WORK INSTRUCTION: Using the listing below, print exactly everything from the line with "Name | Type" down to the line with "returned. | [optional]", both included, and nothing more.

>>

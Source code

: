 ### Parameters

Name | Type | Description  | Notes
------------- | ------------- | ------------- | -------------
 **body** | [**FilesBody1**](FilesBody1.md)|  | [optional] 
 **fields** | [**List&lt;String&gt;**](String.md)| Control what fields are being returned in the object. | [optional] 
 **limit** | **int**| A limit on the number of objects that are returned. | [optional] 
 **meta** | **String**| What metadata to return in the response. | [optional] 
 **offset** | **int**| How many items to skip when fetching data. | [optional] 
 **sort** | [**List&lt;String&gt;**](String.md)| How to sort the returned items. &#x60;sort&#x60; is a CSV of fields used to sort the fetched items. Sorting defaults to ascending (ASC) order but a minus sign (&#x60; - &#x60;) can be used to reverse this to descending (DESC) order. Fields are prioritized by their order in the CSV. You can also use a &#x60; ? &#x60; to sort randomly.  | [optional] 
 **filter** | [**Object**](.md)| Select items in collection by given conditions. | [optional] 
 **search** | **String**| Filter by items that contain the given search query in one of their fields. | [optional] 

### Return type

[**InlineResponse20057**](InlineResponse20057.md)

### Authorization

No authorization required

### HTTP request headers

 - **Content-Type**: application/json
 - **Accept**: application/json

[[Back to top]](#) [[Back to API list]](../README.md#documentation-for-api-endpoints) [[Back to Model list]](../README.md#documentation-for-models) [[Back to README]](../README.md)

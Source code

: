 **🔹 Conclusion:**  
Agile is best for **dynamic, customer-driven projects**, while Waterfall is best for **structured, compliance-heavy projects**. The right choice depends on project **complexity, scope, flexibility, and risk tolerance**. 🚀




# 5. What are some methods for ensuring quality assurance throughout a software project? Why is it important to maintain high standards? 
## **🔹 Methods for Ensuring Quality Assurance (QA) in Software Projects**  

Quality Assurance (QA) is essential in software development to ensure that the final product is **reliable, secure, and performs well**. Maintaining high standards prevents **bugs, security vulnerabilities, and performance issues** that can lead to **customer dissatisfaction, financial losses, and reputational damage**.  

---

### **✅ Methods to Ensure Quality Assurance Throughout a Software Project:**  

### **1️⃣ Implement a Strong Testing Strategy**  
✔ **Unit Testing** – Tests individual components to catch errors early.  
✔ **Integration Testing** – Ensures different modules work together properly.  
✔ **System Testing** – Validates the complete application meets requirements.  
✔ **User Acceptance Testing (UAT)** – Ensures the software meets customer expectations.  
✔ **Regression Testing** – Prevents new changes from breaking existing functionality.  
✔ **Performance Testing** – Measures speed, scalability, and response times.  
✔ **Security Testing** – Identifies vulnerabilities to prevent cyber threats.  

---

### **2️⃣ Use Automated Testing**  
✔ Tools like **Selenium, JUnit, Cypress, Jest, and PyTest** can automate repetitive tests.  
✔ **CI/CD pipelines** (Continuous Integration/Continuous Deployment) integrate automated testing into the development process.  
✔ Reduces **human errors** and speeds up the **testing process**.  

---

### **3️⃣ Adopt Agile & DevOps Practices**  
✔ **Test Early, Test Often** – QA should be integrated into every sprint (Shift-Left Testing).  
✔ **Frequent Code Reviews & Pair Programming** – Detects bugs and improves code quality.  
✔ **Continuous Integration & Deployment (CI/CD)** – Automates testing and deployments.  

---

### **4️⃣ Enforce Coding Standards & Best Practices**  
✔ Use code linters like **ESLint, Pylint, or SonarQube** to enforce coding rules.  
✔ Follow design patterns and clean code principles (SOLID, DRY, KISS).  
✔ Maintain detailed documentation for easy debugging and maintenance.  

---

<<

ANSWER TO THE EXERCISE:
Name | Type | Description  | Notes
------------- | ------------- | ------------- | -------------
 **body** | [**FilesBody1**](FilesBody1.md)|  | [optional] 
 **fields** | [**List&lt;String&gt;**](String.md)| Control what fields are being returned in the object. | [optional] 
 **limit** | **int**| A limit on the number of objects that are returned. | [optional] 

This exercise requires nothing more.